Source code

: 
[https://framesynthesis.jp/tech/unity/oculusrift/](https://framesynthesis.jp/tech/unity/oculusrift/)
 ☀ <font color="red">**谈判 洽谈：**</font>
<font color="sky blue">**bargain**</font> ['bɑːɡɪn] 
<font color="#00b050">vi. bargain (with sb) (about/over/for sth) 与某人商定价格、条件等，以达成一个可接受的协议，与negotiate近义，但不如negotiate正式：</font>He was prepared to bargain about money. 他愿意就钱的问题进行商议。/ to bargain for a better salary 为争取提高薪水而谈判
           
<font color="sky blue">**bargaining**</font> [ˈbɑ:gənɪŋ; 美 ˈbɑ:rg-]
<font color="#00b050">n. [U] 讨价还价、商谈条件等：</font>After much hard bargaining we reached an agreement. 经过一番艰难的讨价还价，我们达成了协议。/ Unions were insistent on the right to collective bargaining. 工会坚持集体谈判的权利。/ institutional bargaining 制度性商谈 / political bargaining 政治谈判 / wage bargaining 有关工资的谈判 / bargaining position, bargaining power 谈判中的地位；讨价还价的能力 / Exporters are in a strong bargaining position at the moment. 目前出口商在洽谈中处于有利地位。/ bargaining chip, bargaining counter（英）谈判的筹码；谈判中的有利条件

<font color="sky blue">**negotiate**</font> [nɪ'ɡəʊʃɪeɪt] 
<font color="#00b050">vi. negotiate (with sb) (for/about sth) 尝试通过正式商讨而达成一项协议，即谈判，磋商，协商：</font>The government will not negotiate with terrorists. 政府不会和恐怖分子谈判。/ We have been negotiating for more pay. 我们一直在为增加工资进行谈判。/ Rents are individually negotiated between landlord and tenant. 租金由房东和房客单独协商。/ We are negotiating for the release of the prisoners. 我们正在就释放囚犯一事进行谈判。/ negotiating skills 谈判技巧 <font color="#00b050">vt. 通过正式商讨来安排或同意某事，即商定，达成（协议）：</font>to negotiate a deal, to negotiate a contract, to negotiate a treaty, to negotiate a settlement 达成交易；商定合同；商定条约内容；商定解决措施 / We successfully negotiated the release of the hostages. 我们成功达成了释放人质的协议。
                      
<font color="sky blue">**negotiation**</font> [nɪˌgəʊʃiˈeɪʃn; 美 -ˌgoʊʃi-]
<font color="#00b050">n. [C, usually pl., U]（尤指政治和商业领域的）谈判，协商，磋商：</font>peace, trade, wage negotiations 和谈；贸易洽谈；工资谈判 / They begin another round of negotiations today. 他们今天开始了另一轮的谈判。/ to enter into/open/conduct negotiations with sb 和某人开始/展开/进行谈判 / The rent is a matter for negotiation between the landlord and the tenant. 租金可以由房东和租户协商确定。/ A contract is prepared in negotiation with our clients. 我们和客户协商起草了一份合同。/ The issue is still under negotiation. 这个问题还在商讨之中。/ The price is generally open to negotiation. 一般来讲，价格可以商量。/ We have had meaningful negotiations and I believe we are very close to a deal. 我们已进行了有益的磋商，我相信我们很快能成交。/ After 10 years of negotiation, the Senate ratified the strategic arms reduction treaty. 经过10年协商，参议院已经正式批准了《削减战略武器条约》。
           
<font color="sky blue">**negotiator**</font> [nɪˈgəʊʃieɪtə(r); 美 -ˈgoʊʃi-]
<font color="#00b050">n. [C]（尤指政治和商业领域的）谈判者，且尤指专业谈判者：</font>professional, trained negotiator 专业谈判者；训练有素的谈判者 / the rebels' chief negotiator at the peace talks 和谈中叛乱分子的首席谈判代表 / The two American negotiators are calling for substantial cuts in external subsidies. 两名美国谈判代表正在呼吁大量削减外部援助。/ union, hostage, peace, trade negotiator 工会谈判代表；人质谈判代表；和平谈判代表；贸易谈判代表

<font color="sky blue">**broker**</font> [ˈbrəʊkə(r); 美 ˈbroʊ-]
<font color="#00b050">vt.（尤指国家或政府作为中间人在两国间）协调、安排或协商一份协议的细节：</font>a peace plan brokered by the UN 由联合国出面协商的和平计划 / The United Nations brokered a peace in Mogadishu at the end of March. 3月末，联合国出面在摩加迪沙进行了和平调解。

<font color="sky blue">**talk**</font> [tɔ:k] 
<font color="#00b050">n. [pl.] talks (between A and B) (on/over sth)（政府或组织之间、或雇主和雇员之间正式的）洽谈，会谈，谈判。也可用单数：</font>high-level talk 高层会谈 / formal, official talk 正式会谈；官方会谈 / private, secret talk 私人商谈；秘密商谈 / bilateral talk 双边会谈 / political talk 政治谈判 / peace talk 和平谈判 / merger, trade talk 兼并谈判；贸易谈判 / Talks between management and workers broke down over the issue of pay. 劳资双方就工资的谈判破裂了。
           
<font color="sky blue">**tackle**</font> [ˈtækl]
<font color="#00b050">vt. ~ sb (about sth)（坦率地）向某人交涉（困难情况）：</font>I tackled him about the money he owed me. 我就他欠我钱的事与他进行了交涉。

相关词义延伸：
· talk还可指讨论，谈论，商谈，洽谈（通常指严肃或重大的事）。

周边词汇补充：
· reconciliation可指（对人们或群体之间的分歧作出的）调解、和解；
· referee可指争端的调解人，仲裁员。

+===+

__Task to carry out__. Each line shown above must be repeated exactly.

__Result of this exercise__.
Source code

: 
[https://framesynthesis.jp/tech/unity/oculusrift/](https://framesynthesis.jp/tech/unity/oculusrift/)
 ☀ <font color="red">**谈判 洽谈：**</font>
<font color="sky blue">**bargain**</font> ['bɑːɡɪn] 
<font color="#00b050">vi. bargain (with sb) (about/over/for sth) 与某人商定价格、条件等，以达成一个可接受的协议，与negotiate近义，但不如negotiate正式：</font>He was prepared to bargain about money. 他愿意就钱的问题进行商议。/ to bargain for a better salary 为争取提高薪水而谈判
           
<font color="sky blue">**bargaining**</font> [ˈbɑ:gənɪŋ; 美 ˈbɑ:rg-]
<font color="#00b050">n. [U] 讨价还价、商谈条件等：</font>After much hard bargaining we reached an agreement. 经过一番艰难的讨价还价，我们达成了协议。/ Unions were insistent on the right to collective bargaining. 工会坚持集体谈判的权利。/ institutional bargaining 制度性商谈 / political bargaining 政治谈判 / wage bargaining 有关工资的谈判 / bargaining position, bargaining power 谈判中的地位；讨价还价的能力 / Exporters are in a strong bargaining position at the moment. 目前出口商在洽谈中处于有利地位。/ bargaining chip, bargaining counter（英）谈判的筹码；谈判中的有利条件

<font color="sky blue">**negotiate**</font> [nɪ'ɡəʊʃɪeɪt] 
<font color="#00b050">vi. negotiate (with sb) (for/about sth) 尝试通过正式商讨而达成一项协议，即谈判，磋商，协商：</font>The government will not negotiate with terrorists. 政府不会和恐怖分子谈判。/ We have been negotiating for more pay. 我们一直在为增加工资进行谈判。/ Rents are individually negotiated between landlord and tenant. 租金由房东和房客单独协商。/ We are negotiating for the release of the prisoners. 我们正在就释放囚犯一事进行谈判。/ negotiating skills 谈判技巧 <font color="#00b050">vt. 通过正式商讨来安排或同意某事，即商定，达成（协议）：</font>to negotiate a deal, to negotiate a contract, to negotiate a treaty, to negotiate a settlement 达成交易；商定合同；商定条约内容；商定解决措施 / We successfully negotiated the release of the hostages. 我们成功达成了释放人质的协议。
                      
<font color="sky blue">**negotiation**</font> [nɪˌgəʊʃiˈeɪʃn; 美 -ˌgoʊʃi-]
<font color="#00b050">n. [C, usually pl., U]（尤指政治和商业领域的）谈判，协商，磋商：</font>peace, trade, wage negotiations 和谈；贸易洽谈；工资谈判 / They begin another round of negotiations today. 他们今天开始了另一轮的谈判。/ to enter into/open/conduct negotiations with sb 和某人开始/展开/进行谈判 / The rent is a matter for negotiation between the landlord and the tenant. 租金可以由房东和租户协商确定。/ A contract is prepared in negotiation with our clients. 我们和客户协商起草了一份合同。/ The issue is still under negotiation. 这个问题还在商讨之中。/ The price is generally open to negotiation. 一般来讲，价格可以商量。/ We have had meaningful negotiations and I believe we are very close to a deal. 我们已进行了有益的磋商，我相信我们很快能成交。/ After 10 years of negotiation, the Senate ratified the strategic arms reduction treaty. 经过10年协商，参议院已经正式批准了《削减战略武器条约》。
           
<font color="sky blue">**negotiator**</font> [nɪˈgəʊʃieɪtə(r); 美 -ˈgoʊʃi-]
<font color="#00b050">n. [C]（尤指政治和商业领域的）谈判者，且尤指专业谈判者：</font>professional, trained negotiator 专业谈判者；训练有素的谈判者 / the rebels' chief negotiator at the peace talks 和谈中叛乱分子的首席谈判代表 / The two American negotiators are calling for substantial cuts in external subsidies. 两名美国谈判代表正在呼吁大量削减外部援助。/ union, hostage, peace, trade negotiator 工会谈判代表；人质谈判代表；和平谈判代表；贸易谈判代表

<font color="sky blue">**broker**</font> [ˈbrəʊkə(r); 美 ˈbroʊ-]
<font color="#00b050">vt.（尤指国家或政府作为中间人在两国间）协调、安排或协商一份协议的细节：</font>a peace plan brokered by the UN 由联合国出面协商的和平计划 / The United Nations brokered a peace in Mogadishu at the end of March. 3月末，联合国出面在摩加迪沙进行了和平调解。

<font color="sky blue">**talk**</font> [tɔ:k] 
<font color="#00b050">n. [pl.] talks (between A and B) (on/over sth)（政府或组织之间、或雇主和雇员之间正式的）洽谈，会谈，谈判。也可用单数：</font>high-level talk 高层会谈 / formal, official talk 正式会谈；官方会谈 / private, secret talk 私人商谈；秘密商谈 / bilateral talk 双边会谈 / political talk 政治谈判 / peace talk 和平谈判 / merger, trade talk 兼并谈判；贸易谈判 / Talks between management and workers broke down over the issue of pay. 劳资双方就工资的谈判破裂了。
           
<font color="sky blue">**tackle**</font> [ˈtækl]
<font color="#00b050">vt. ~ sb (about sth)（坦率地）向某人交涉（困难情况）：</font>I tackled him about the money he owed me. 我就他欠我钱的事与他进行了交涉。

相关词义延伸：
· talk还可指讨论，谈论，商谈，洽谈（通常指严肃或重大的事）。

周边词汇补充：
· reconciliation可指（对人们或群体之间的分歧作出的）调解、和解；
· referee可指争端的调解人，仲裁员。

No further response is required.